Die Anwendung dieser Grundsätze auf den vorliegenden Fall führt zur Erkenntnis, daß den Klägern, die mit stillschweigender Zustimmung der beklagten Partei in den Prozeß eingetreten sind, die Aktivlegitimation fehlt, und zwar gleichgültig, ob sie nach belgischem Recht die Bezeichnung Masseverwalter oder Kurator führen. Ihre Einschaltung in den vorliegenden Prozeß würde zu dem vom Gesetzgeber ausdrücklich nicht gewollten Ergebnis führen, daß trotz der fehlenden Gegenseitigkeit bewegliches Vermögen aus dem Inland in den Verfügungsbereich der ausländischen Konkursbehörde gerät.
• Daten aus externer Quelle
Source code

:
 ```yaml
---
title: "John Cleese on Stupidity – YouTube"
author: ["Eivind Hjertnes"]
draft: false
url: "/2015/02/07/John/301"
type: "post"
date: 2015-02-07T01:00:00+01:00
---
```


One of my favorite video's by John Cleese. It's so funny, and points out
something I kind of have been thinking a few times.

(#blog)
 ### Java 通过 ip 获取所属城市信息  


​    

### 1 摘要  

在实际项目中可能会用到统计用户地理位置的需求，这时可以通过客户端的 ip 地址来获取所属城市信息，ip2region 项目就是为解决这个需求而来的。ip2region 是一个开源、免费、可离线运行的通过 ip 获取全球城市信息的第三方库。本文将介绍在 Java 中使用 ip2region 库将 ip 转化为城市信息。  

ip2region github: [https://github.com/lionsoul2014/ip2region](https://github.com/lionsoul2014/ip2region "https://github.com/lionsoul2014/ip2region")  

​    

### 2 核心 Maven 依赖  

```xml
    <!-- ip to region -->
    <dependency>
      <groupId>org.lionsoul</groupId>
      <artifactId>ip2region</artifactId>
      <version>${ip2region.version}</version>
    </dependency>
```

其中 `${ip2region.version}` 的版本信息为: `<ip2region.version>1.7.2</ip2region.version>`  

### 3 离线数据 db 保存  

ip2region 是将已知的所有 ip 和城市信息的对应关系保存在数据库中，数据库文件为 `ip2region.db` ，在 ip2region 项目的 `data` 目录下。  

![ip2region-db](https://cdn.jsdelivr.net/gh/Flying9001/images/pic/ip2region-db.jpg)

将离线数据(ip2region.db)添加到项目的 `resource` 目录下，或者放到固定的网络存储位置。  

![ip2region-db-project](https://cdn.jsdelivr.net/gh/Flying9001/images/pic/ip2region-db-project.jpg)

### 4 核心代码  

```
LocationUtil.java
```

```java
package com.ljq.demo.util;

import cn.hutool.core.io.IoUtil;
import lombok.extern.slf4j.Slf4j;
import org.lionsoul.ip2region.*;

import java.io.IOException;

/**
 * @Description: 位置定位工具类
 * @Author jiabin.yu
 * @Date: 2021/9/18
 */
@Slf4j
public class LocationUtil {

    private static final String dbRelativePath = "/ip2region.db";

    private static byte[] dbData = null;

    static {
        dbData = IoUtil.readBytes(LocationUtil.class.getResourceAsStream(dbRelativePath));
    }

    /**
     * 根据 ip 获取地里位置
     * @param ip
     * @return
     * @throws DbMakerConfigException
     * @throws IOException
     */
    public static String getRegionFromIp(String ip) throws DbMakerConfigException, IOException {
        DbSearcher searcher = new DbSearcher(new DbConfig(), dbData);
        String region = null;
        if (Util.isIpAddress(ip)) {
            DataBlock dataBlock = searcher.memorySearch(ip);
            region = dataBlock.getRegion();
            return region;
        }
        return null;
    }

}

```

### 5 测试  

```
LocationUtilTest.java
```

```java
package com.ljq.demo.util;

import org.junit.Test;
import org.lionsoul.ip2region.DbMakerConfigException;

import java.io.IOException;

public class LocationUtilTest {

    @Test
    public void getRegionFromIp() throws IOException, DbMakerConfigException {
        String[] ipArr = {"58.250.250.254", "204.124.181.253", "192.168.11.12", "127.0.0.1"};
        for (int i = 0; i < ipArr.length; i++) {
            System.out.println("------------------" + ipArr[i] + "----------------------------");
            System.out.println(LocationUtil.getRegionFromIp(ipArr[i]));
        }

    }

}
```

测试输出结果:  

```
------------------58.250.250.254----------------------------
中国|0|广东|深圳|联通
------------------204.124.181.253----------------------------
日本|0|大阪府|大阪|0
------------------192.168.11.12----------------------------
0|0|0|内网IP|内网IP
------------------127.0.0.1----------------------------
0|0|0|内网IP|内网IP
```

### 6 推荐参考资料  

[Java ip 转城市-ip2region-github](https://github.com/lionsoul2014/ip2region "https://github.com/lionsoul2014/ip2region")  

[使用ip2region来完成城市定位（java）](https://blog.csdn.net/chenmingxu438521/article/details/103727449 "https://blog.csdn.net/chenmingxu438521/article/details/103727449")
Aus diesem Gründe ist es für den vorliegenden Zusammenhang auch bedeutungslos, ob die beiden Masseverwalter, so wie dies vom Klagevertreter ausdrücklich vorgebracht wurde, als Kläger auftreten oder allenfalls als gesetzliche Vertreter des Gemeinschuldners, weil in beiden Fällen gegen den erkennbaren Willen des Gesetzgebers verstoßen würde. Im vorliegenden Fall sind jedoch die beiden Masseverwalter als Kläger in den Prozeß eingetreten und sind daher aus den erörterten Gründen nicht aktiv legitimiert. Das Klagebegehren war daher schon aus diesem Gründe, wie das Berufungsgericht - allerdings subsidiär - richtig zum Ausdruck gebracht hat, abzuweisen, ohne daß auf die im Prozeß vorgebrachten meritorischen Fragen einzugehen gewesen wäre.